O Dia em que Portugal Descobriu que Podia
A cabeça fervilha, as mãos suadas sobre os joelhos, o coração a latejar como se alguém lhe tivesse metido dentro um bombo maluco, e os olhos presos no ecrã, naqueles tipos que se atiram uns contra os outros, ombro no ombro, gritos nas bancadas, um treinador qualquer a vociferar como um padre em missa de corpo presente. O andebol sempre foi o meu desporto, uma espécie de luta de rua com regras. Mas agora, agora que Portugal está ali, a disputar o lugar entre os grandes, agora que cada passe, cada remate, cada defesa conta como se fosse o último momento da tua vida, roo os dedos. Entendo que há coisas que se fazem com os músculos e com o cérebro, mas acima de tudo com esse fogo que só algumas pessoas têm, esse impulso de não se renderem, de não aceitarem a ordem natural das coisas, de não se verem como coitadinhos, de não estarem sempre a contar os tostões do seu destino.
Ver um deles, aquele miúdo que ninguém dava nada por ele, enfiar-se pelo meio dos alemães como quem se enfia por uma ravina sem saber se vai sair vivo do outro lado. O guarda-redes deles levanta-se como um muro de betão, os braços enormes, e por um instante parece que o tempo congela, tudo em silêncio, até o próprio narrador na televisão deixa escapar um “ai meu Deus”, e depois a bola passa-lhe por baixo, um coelho enfiado num buraco improvável, e a malta explode, os comentadores engasgam-se, o teu vizinho bate na parede porque está a ver o mesmo jogo do outro lado, os putos na rua começam a gritar “Portugal! Portugal!” e tu sentes que, nesse instante, a vida faz sentido.

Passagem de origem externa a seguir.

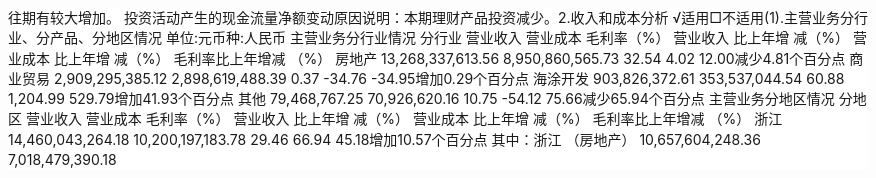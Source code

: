 往期有较大增加。
投资活动产生的现金流量净额变动原因说明：本期理财产品投资减少。2.收入和成本分析
√适用□不适用(1).主营业务分行业、分产品、分地区情况
单位:元币种:人民币
主营业务分行业情况
分行业
营业收入
营业成本
毛利率（%）
营业收入
比上年增
减（%）
营业成本
比上年增
减（%）
毛利率比上年增减
（%）
房地产
13,268,337,613.56
8,950,860,565.73
32.54
4.02
12.00减少4.81个百分点
商业贸易
2,909,295,385.12
2,898,619,488.39
0.37
-34.76
-34.95增加0.29个百分点
海涂开发
903,826,372.61
353,537,044.54
60.88
1,204.99
529.79增加41.93个百分点
其他
79,468,767.25
70,926,620.16
10.75
-54.12
75.66减少65.94个百分点
主营业务分地区情况
分地区
营业收入
营业成本
毛利率（%）
营业收入
比上年增
减（%）
营业成本
比上年增
减（%）
毛利率比上年增减
（%）
浙江
14,460,043,264.18
10,200,197,183.78
29.46
66.94
45.18增加10.57个百分点
其中：浙江
（房地产）
10,657,604,248.36
7,018,479,390.18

E no prolongamento há aquela sensação de que a tragédia espreita, porque somos portugueses e estamos habituados a que a sorte nos escape no último minuto, a que o árbitro nos roube um sonho, a que a barra nos devolva o remate, a que um alemão qualquer nos ponha a mão no ombro e nos empurre de volta para a nossa insignificância. Só que hoje não. Hoje há qualquer coisa diferente. Hoje os gajos têm os olhos de quem já esteve no inferno e voltou. Hoje há um passe impossível, há um último remate, há um grito que se solta, e os alemães olham-nos como se não percebessem, como se isto não pudesse estar a acontecer, porque Portugal não ganha a Alemanha no andebol, porque Portugal não pode estar numa meia-final, porque Portugal não pode, porque Portugal nunca pôde. Mas pode. Hoje pôde. E eu, sentado no sofá, sozinho na sala, com a televisão ainda a berrar e as luzes dos telemóveis a piscarem como um enxame de pirilampos, pensei: “Fo#%-se. Se calhar ainda somos capazes de alguma coisa.”